▸ **WHAT NEEDS TO BE DONE**: Carry over every entry exactly as written, though not the pictures it contains.

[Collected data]
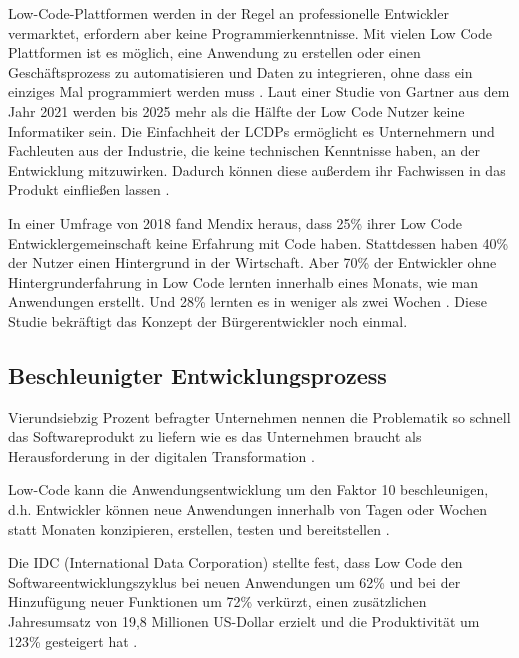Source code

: \documentclass[12pt]{article} %
\begin{document}
	Low-Code-Plattformen werden in der Regel an professionelle Entwickler vermarktet, erfordern aber keine Programmierkenntnisse. Mit vielen Low Code Plattformen ist es möglich, eine Anwendung zu erstellen oder einen Geschäftsprozess zu automatisieren und Daten zu integrieren, ohne dass ein einziges Mal programmiert werden muss \autocite{MichelleGardner.2022}. Laut einer Studie von Gartner aus dem Jahr 2021 werden bis 2025 mehr als die Hälfte der Low Code Nutzer keine Informatiker sein. Die Einfachheit der LCDPs ermöglicht es Unternehmern und Fachleuten aus der Industrie, die keine technischen Kenntnisse haben, an der Entwicklung mitzuwirken. Dadurch können diese außerdem ihr Fachwissen in das Produkt einfließen lassen \autocite{OleksiiGlib.2022}. \newline
	
	In einer Umfrage von 2018 fand Mendix heraus, dass 25\% ihrer Low Code Entwicklergemeinschaft keine Erfahrung mit Code haben. Stattdessen haben 40\% der Nutzer einen Hintergrund in der Wirtschaft. Aber 70\% der Entwickler ohne Hintergrunderfahrung in Low Code lernten innerhalb eines Monats, wie man Anwendungen erstellt. Und 28\% lernten es in weniger als zwei Wochen \autocite{KevinShuler.2023}. Diese Studie bekräftigt das Konzept der Bürgerentwickler noch einmal.
	
	\subsection{Beschleunigter Entwicklungsprozess}	\label{faster}
	Vierundsiebzig Prozent befragter Unternehmen nennen die Problematik so schnell das Softwareprodukt zu liefern wie es das Unternehmen braucht als Herausforderung in der digitalen Transformation \autocite{EmmaVanPelt.2019}. \newline %
	
	Low-Code kann die Anwendungsentwicklung um den Faktor 10 beschleunigen, d.h. Entwickler können neue Anwendungen innerhalb von Tagen oder Wochen statt Monaten konzipieren, erstellen, testen und bereitstellen \autocite{KevinShuler.2023}. \newline
	
	Die IDC (International Data Corporation) stellte fest, dass Low Code den Softwareentwicklungszyklus bei neuen Anwendungen um 62\% und bei der Hinzufügung neuer Funktionen um 72\% verkürzt, einen zusätzlichen Jahresumsatz von 19,8 Millionen US-Dollar erzielt und die Produktivität um 123\% gesteigert hat \autocite{KevinShuler.2023}.
	
\end{document}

▸ **ANSWER SPACE**:
Source code

: \documentclass[12pt]{article} %
\begin{document}
	Low-Code-Plattformen werden in der Regel an professionelle Entwickler vermarktet, erfordern aber keine Programmierkenntnisse. Mit vielen Low Code Plattformen ist es möglich, eine Anwendung zu erstellen oder einen Geschäftsprozess zu automatisieren und Daten zu integrieren, ohne dass ein einziges Mal programmiert werden muss \autocite{MichelleGardner.2022}. Laut einer Studie von Gartner aus dem Jahr 2021 werden bis 2025 mehr als die Hälfte der Low Code Nutzer keine Informatiker sein. Die Einfachheit der LCDPs ermöglicht es Unternehmern und Fachleuten aus der Industrie, die keine technischen Kenntnisse haben, an der Entwicklung mitzuwirken. Dadurch können diese außerdem ihr Fachwissen in das Produkt einfließen lassen \autocite{OleksiiGlib.2022}. \newline
	
	In einer Umfrage von 2018 fand Mendix heraus, dass 25\% ihrer Low Code Entwicklergemeinschaft keine Erfahrung mit Code haben. Stattdessen haben 40\% der Nutzer einen Hintergrund in der Wirtschaft. Aber 70\% der Entwickler ohne Hintergrunderfahrung in Low Code lernten innerhalb eines Monats, wie man Anwendungen erstellt. Und 28\% lernten es in weniger als zwei Wochen \autocite{KevinShuler.2023}. Diese Studie bekräftigt das Konzept der Bürgerentwickler noch einmal.
	
	\subsection{Beschleunigter Entwicklungsprozess}	\label{faster}
	Vierundsiebzig Prozent befragter Unternehmen nennen die Problematik so schnell das Softwareprodukt zu liefern wie es das Unternehmen braucht als Herausforderung in der digitalen Transformation \autocite{EmmaVanPelt.2019}. \newline %
	
	Low-Code kann die Anwendungsentwicklung um den Faktor 10 beschleunigen, d.h. Entwickler können neue Anwendungen innerhalb von Tagen oder Wochen statt Monaten konzipieren, erstellen, testen und bereitstellen \autocite{KevinShuler.2023}. \newline
	
	Die IDC (International Data Corporation) stellte fest, dass Low Code den Softwareentwicklungszyklus bei neuen Anwendungen um 62\% und bei der Hinzufügung neuer Funktionen um 72\% verkürzt, einen zusätzlichen Jahresumsatz von 19,8 Millionen US-Dollar erzielt und die Produktivität um 123\% gesteigert hat \autocite{KevinShuler.2023}.
	
\end{document}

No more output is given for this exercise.